+++ Excerpted data +++
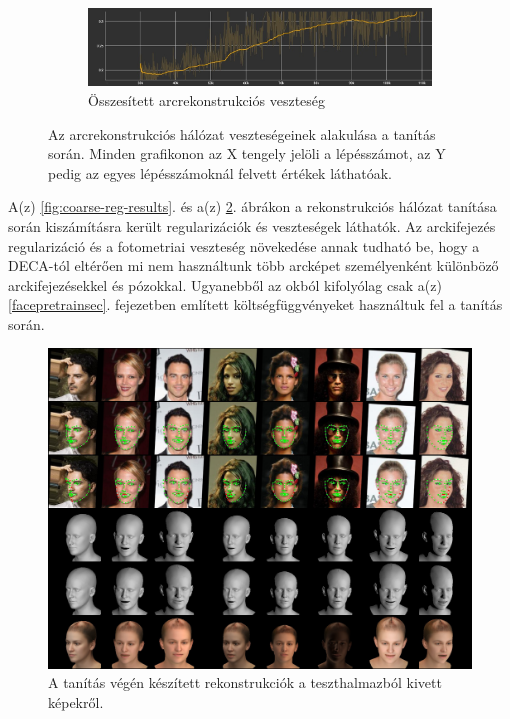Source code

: \documentclass[12pt,a4]{article}
\begin{document}
\begin{figure}[h!]
            \begin{subfigure}[b]{0.55\textwidth}
               \includegraphics[width=1\linewidth]{coarse-all-loss.jpg}
               \caption{Összesített arcrekonstrukciós veszteség}
               \label{fig:coarse-all-loss} 
            \end{subfigure}
            \caption{Az arcrekonstrukciós hálózat veszteségeinek alakulása a tanítás során. Minden grafikonon az X tengely jelöli a lépésszámot, az Y pedig az egyes lépésszámoknál felvett értékek láthatóak.}
            \label{fig:coarse-loss-results}
        \end{figure}\clearpage

        A(z) \ref{fig:coarse-reg-results}. és a(z) \ref{fig:coarse-loss-results}. ábrákon a rekonstrukciós hálózat tanítása során kiszámításra került regularizációk és veszteségek láthatók. Az arckifejezés regularizáció és a fotometriai veszteség növekedése annak tudható be, hogy a DECA-tól eltérően mi nem használtunk több arcképet személyenként különböző arckifejezésekkel és pózokkal. Ugyanebből az okból kifolyólag csak a(z) \ref{facepretrainsec}. fejezetben említett költségfüggvényeket használtuk fel a tanítás során.

        \begin{figure}[h!]	
            \centering
            \includegraphics[width=1\linewidth]{coarse-val-image.jpg}
            \caption{A tanítás végén készített rekonstrukciók a teszthalmazból kivett képekről.}
            \label{fig:coarse-val-images}
        \end{figure}
        
\end{document}
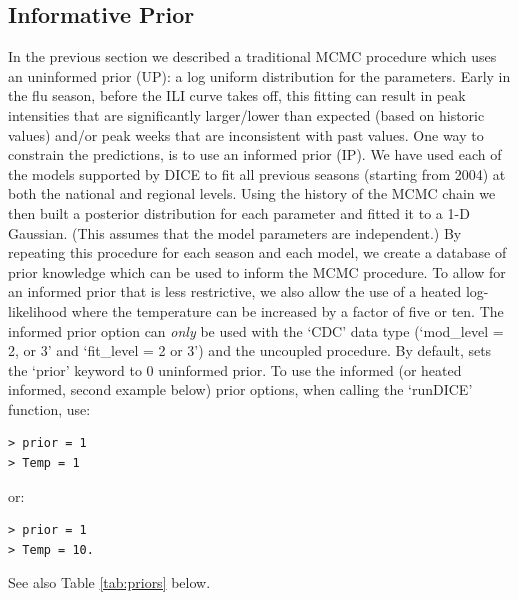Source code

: \documentclass[a4paper]{article}
\begin{document}
%

\subsection{Informative Prior}
\label{sec:IP}
In the previous section we described a traditional MCMC procedure which uses an uninformed prior (UP): a log uniform distribution for the parameters.  Early in the flu season, before the ILI curve takes off, this fitting can result in peak intensities that are significantly larger/lower than expected (based on historic values) and/or peak weeks that are inconsistent with past values.  One way to constrain the predictions, is to use an informed prior (IP). We have used each of the models supported by DICE to fit all previous seasons (starting from 2004) at both the national and regional levels. Using the history of the MCMC chain we then built a posterior distribution for each parameter and fitted it to a 1-D Gaussian.  (This assumes that the model parameters are independent.) By repeating this procedure for each season and each model, we create a database of prior knowledge which can be used to inform the MCMC procedure.  To allow for an informed prior that is less restrictive, we also allow the use of a heated log-likelihood where the temperature can be increased by a factor of five or ten. The informed prior option can \textit{only} be used with the `CDC' data type (`mod\_level = 2, or 3' and `fit\_level = 2 or 3') and the uncoupled procedure. By default,  sets the `prior' keyword to 0 {uninformed prior}.  To use the informed (or heated informed, second example below) prior options, when calling the `runDICE' function, use:

\begin{verbatim}
> prior = 1
> Temp = 1
\end{verbatim}
or:
\begin{verbatim}
> prior = 1
> Temp = 10.
\end{verbatim}
See also Table \ref{tab:priors} below.
\end{document}
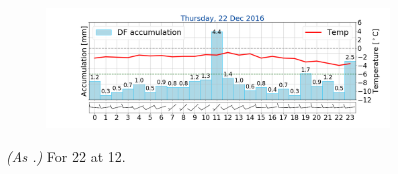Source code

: \begin{figure}[ht!]
	\begin{subfigure}[b]{0.49\textwidth}
		\includegraphics[trim={4.9cm 1.cm 1.5cm 1cm},clip,
		width=\textwidth]{./fig_weathermast/T_P_U_20161222}
		\caption{} \label{fig:TPU22}
	\end{subfigure}
	\caption{\textit{(As .)} For \SI{22}{\dec} at \SI{12}{\UTC}.}\label{fig:weather:22}
\end{figure}
\newpage
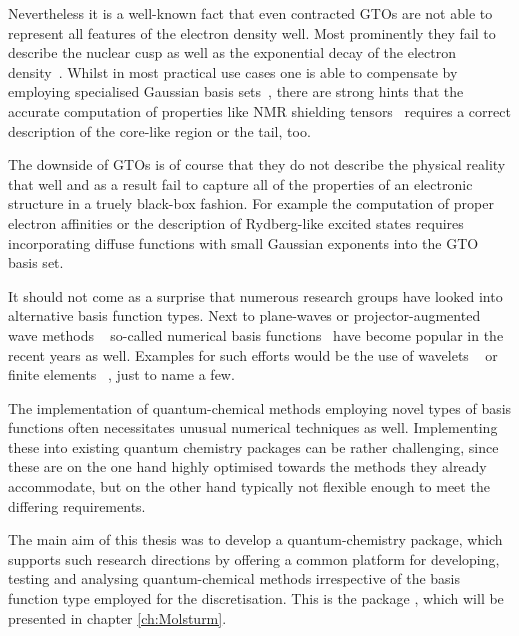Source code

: Nevertheless it is a well-known fact
that even contracted GTOs are not able to represent
all features of the electron density well.
Most prominently they fail to describe the nuclear cusp as well as
the exponential decay of the electron density~\cite{Kato1957}.
Whilst in most practical use cases one is able to compensate
by employing specialised Gaussian basis sets~\cite{Jensen2013,Hill2013},
there are strong hints that the accurate computation of properties
like NMR shielding tensors~\cite{Guell2008,Hoggan2009}
requires a correct description of the core-like region or the tail, too.

The downside of GTOs is of course that they do not describe the physical
reality that well and as a result fail to capture all of the properties
of an electronic structure in a truely black-box fashion.
For example the computation of proper electron affinities or the description
of Rydberg-like excited states requires incorporating diffuse functions
with small Gaussian exponents into the GTO basis set.

It should not come as a surprise that numerous research groups
have looked into alternative basis function types.
Next to plane-waves or projector-augmented wave methods%
~\cite{Kresse1996,Kresse1999,Mortensen2005,Enkovaara2010}
so-called numerical basis functions~\cite{Frediani2015}
have become popular in the recent years as well.
Examples for such efforts would be the use of wavelets%
~\cite{Bischoff2011,Bischoff2012,Bischoff2013,Bischoff2014,Bischoff2014a,Bischoff2017}
or finite elements%
~\cite{Tsuchida1995,Soler2002,Lehtovaara2009,Alizadegan2010,Avery2011PhD,Davydov2015,Boffi2016},
just to name a few.

The implementation of quantum-chemical methods
employing novel types of basis functions often necessitates
unusual numerical techniques as well.
Implementing these into existing quantum chemistry packages
can be rather challenging,
since these are on the one hand highly optimised towards the methods
they already accommodate,
but on the other hand typically not flexible enough
to meet the differing requirements.

The main aim of this thesis was to develop a quantum-chemistry
package, which supports such research directions
by offering a common platform for developing, testing and analysing
quantum-chemical methods irrespective of the basis function type employed for
the discretisation.
This is the package \molsturm,
which will be presented in chapter \vref{ch:Molsturm}.

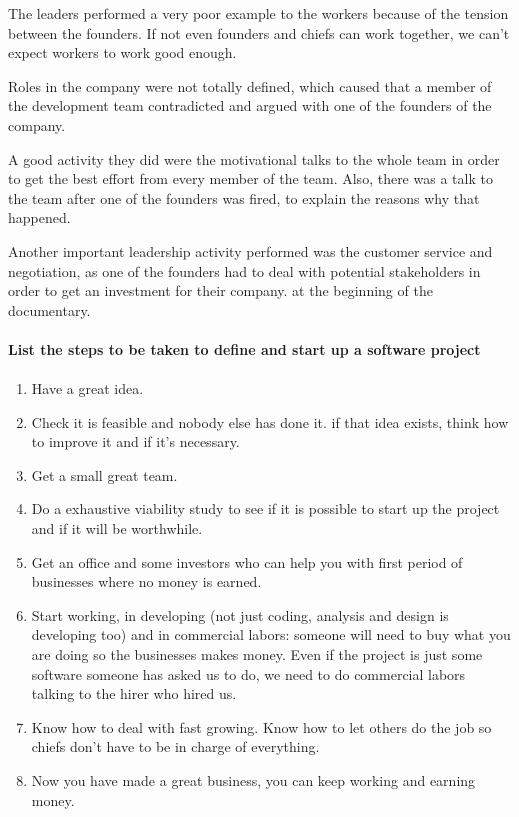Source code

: \documentclass{article}
\begin{document}
The leaders performed a very poor example to the workers because of the tension between the founders. If not even founders and chiefs can work together, we can't expect workers to work good enough.

Roles in the company were not totally defined, which caused that a member of the development team contradicted and argued with one of the founders of the company.

A good activity they did were the motivational talks to the whole team in order to get the best effort from every member of the team. Also, there was a talk to the team after one of the founders was fired, to explain the reasons why that happened. 

Another important leadership activity performed was the customer service and negotiation, as one of the founders had to deal with potential stakeholders in order to get an investment for their company. at the beginning of the documentary.



\paragraph{List the steps to be taken to define and start up a software project}
\paragraph{}

\begin{enumerate}
	\item Have a great idea.
	\item Check it is feasible and nobody else has done it.
	\subitem if that idea exists, think how to improve it and if it's necessary.
	\item Get a small great team.
	\item Do a exhaustive viability study to see if it is possible to start up the project and if it will be worthwhile.
	\item Get an office and some investors who can help you with first period of businesses where no money is earned.
	\item Start working, in developing (not just coding, analysis and design is developing too) and in commercial labors: someone will need to buy what you are doing so the businesses makes money. Even if the project is just some software someone has asked us to do, we need to do commercial labors talking to the hirer who hired us.
	\item Know how to deal with fast growing. Know how to let others do the job so chiefs don't have to be in charge of everything.
	\item Now you have made a great business, you can keep working and earning money.
\end{enumerate}
\end{document}
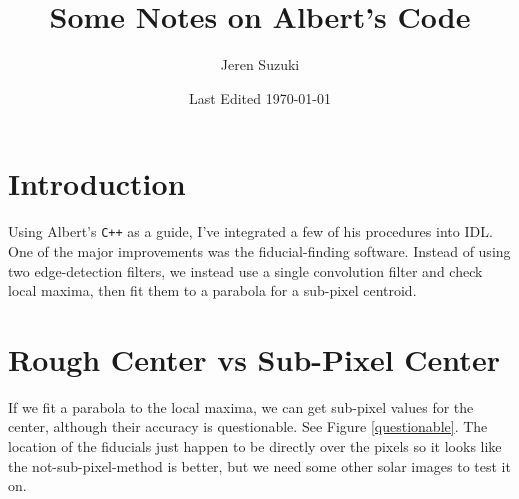 \documentclass[10pt]{scrartcl}
\title{Some Notes on Albert's Code}
\author{Jeren Suzuki}
\date{Last Edited \today}
\begin{document}
\maketitle
{}
\tableofcontents
\clearpage
{}

\section{Introduction} %
\label{sec:introduction}
Using Albert's \verb!C++! as a guide, I've integrated a few of his procedures into IDL. One of the major improvements was the fiducial-finding software. Instead of using two edge-detection filters, we instead use a single convolution filter and check local maxima, then fit them to a parabola for a sub-pixel centroid. 

\section{Rough Center vs Sub-Pixel Center} %
\label{sec:rough_center_vs_sub_pixel_center}
If we fit a parabola to the local maxima, we can get sub-pixel values for the center, although their accuracy is questionable. See Figure \ref{questionable}. The location of the fiducials just happen to be directly over the pixels so it looks like the not-sub-pixel-method is better, but we need some other solar images to test it on. 

\end{document}
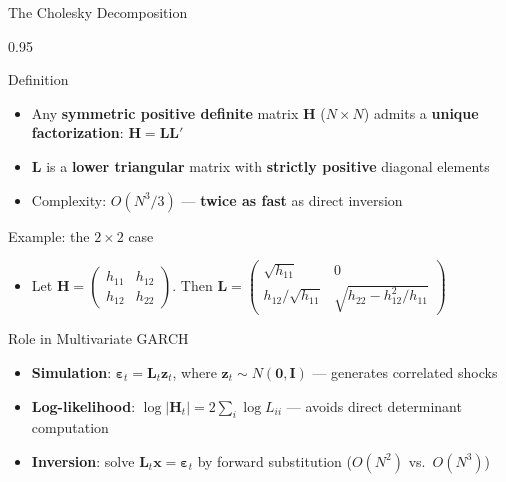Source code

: \documentclass[9pt, aspectratio=169, t]{beamer}
\begin{document}
\begin{frame}{The Cholesky Decomposition}
    \begin{cminipage}{0.95\textwidth}
    \vspace{-2mm}
    {\scriptsize
    \begin{block}{Definition}
        \begin{itemize}\setlength{\itemsep}{0pt}
            \item Any \textbf{symmetric positive definite} matrix $\mathbf{H}$ ($N \times N$) admits a \textbf{unique factorization}: $\mathbf{H} = \mathbf{L}\mathbf{L}'$
            \item $\mathbf{L}$ is a \textbf{lower triangular} matrix with \textbf{strictly positive} diagonal elements
            \item Complexity: $O(N^3/3)$ --- \textbf{twice as fast} as direct inversion
        \end{itemize}
    \end{block}
    \vspace{-1mm}
    \begin{block}{Example: the $2 \times 2$ case}
        \begin{itemize}\setlength{\itemsep}{0pt}
            \item Let $\mathbf{H} = \begin{pmatrix} h_{11} & h_{12} \\ h_{12} & h_{22} \end{pmatrix}$. Then $\mathbf{L} = \begin{pmatrix} \sqrt{h_{11}} & 0 \\ h_{12}/\sqrt{h_{11}} & \sqrt{h_{22} - h_{12}^2/h_{11}} \end{pmatrix}$
        \end{itemize}
    \end{block}
    \vspace{-1mm}
    \begin{alertblock}{Role in Multivariate GARCH}
        \begin{itemize}\setlength{\itemsep}{0pt}
            \item \textbf{Simulation}: $\boldsymbol{\varepsilon}_t = \mathbf{L}_t \mathbf{z}_t$, where $\mathbf{z}_t \sim N(\mathbf{0}, \mathbf{I})$ --- generates correlated shocks
            \item \textbf{Log-likelihood}: $\log|\mathbf{H}_t| = 2\sum_i \log L_{ii}$ --- avoids direct determinant computation
            \item \textbf{Inversion}: solve $\mathbf{L}_t \mathbf{x} = \boldsymbol{\varepsilon}_t$ by forward substitution ($O(N^2)$ vs.\ $O(N^3)$)
        \end{itemize}
    \end{alertblock}
    }
    \end{cminipage}
\end{frame}
\end{document}
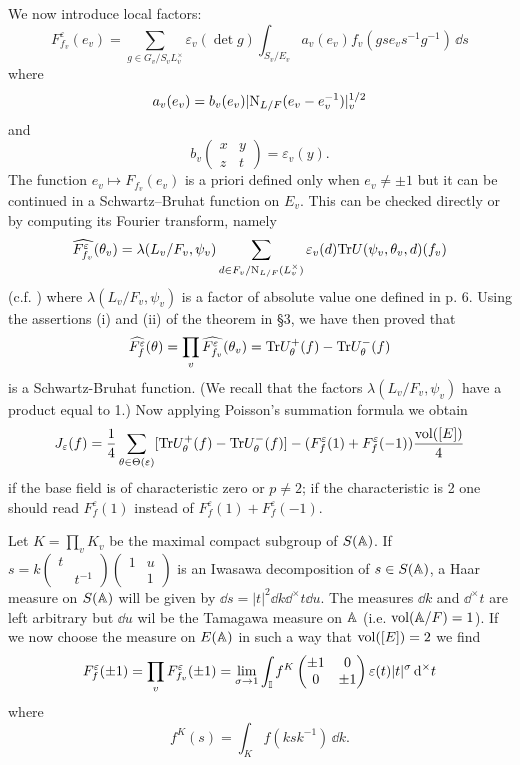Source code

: We now introduce local factors:
\[
F_{f_v}^{\varepsilon}(e_v) = \sum_{g \in G_v / S_v L_v^\times} \varepsilon_v(\det g) \int_{S_v / E_v} a_v(e_v) f_v(gse_v s^{-1}g^{-1})\, \dd s
\]
where
\[
a_v(e_v) = b_v(e_v) |\mathrm{N}_{L/F}(e_v - e_v^{-1})|_v^{1/2}
\]
and
\[
b_v\begin{pmatrix}
    x & y \\ z & t
\end{pmatrix} = \varepsilon_v(y).
\]
The function $e_v \mapsto F_{f_v}(e_v)$ is a priori defined only when $e_v \ne \pm 1$ but it can be continued in a Schwartz--Bruhat function on $E_v$.
This can be checked directly or by computing its Fourier transform, namely
\[
\widehat{F_{f_v}^{\varepsilon}}(\theta_v) = \lambda(L_v / F_v, \psi_v) \sum_{d \in F_v / \mathrm{N}_{L/F}(L_v^\times)} \varepsilon_v(d) \mathrm{Tr} U(\psi_v, \theta_v, d)(f_v)
\]
(c.f. \cite{gelfand1966}) where $\lambda(L_v / F_v, \psi_v)$ is a factor of absolute value one defined in \cite{jacquet1970automorphic} p. 6. Using the assertions (i) and (ii) of the theorem in \S 3, we have then proved that
\[
\widehat{F_{f}^{\varepsilon}}(\theta) = \prod_v \widehat{F_{f_v}^{\varepsilon}}(\theta_v) = \mathrm{Tr} U^+_\theta(f) - \mathrm{Tr} U^-_\theta(f)
\]
is a Schwartz-Bruhat function. (We recall that the factors $\lambda(L_v / F_v, \psi_v)$ have a product equal to 1.)
Now applying Poisson's summation formula we obtain
\[
J_\varepsilon(f) = \frac{1}{4} \sum_{\theta \in \Theta(\varepsilon)} [\mathrm{Tr} U^+_\theta(f) - \mathrm{Tr} U^-_\theta(f)] - (F_f^{\varepsilon}(1) + F_f^{\varepsilon}(-1)) \frac{\mathrm{vol}([E])}{4}
\]
if the base field is of characteristic zero or $p \ne 2$; if the characteristic is 2 one should read $F^{\varepsilon}_f(1)$ instead of $F^{\varepsilon}_f(1) + F^{\varepsilon}_f(-1)$.

Let $K = \prod_v K_v$ be the maximal compact subgroup of $S(\mathbb{A})$.
If $s = k \left(\begin{smallmatrix}
    t & \\ & t^{-1}
\end{smallmatrix}\right) \left( \begin{smallmatrix}
    1 & u \\ & 1
\end{smallmatrix}\right)$ is an Iwasawa decomposition of $s \in S(\mathbb{A})$, a Haar measure on $S(\mathbb{A})$ will be given by $\dd s = |t|^2\dd k \dd^\times t \dd u$.
The measures $\dd k$ and $\dd^\times t$ are left arbitrary but $\dd u$ wil be the Tamagawa measure on $\mathbb{A}$ (i.e. $\mathrm{vol}(\mathbb{A}/ F) = 1$).
If we now choose the measure on $E(\mathbb{A})$ in such a way that $\mathrm{vol}([E]) = 2$ we find
\[
F_f^{\varepsilon}(\pm 1) = \prod_v F_{f_v}^{\varepsilon}(\pm 1) = \lim_{\sigma \to 1} \int_{\mathbb{I}} f^{K} \begin{pmatrix} \pm 1 & 0 \\ 0 & \pm 1 \end{pmatrix} \varepsilon(t) |t|^{\sigma} \, \mathrm{d}^\times t
\]
where
\[
f^K(s) = \int_{K} f(ksk^{-1}) \, \dd k.
\]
+++
Problem to work on: Where does the word "there" appear in the listing above? Copy every line that holds it.

Completed task:
there are strong hints that the accurate computation of properties
A good activity they did were the motivational talks to the whole team in order to get the best effort from every member of the team. Also, there was a talk to the team after one of the founders was fired, to explain the reasons why that happened. 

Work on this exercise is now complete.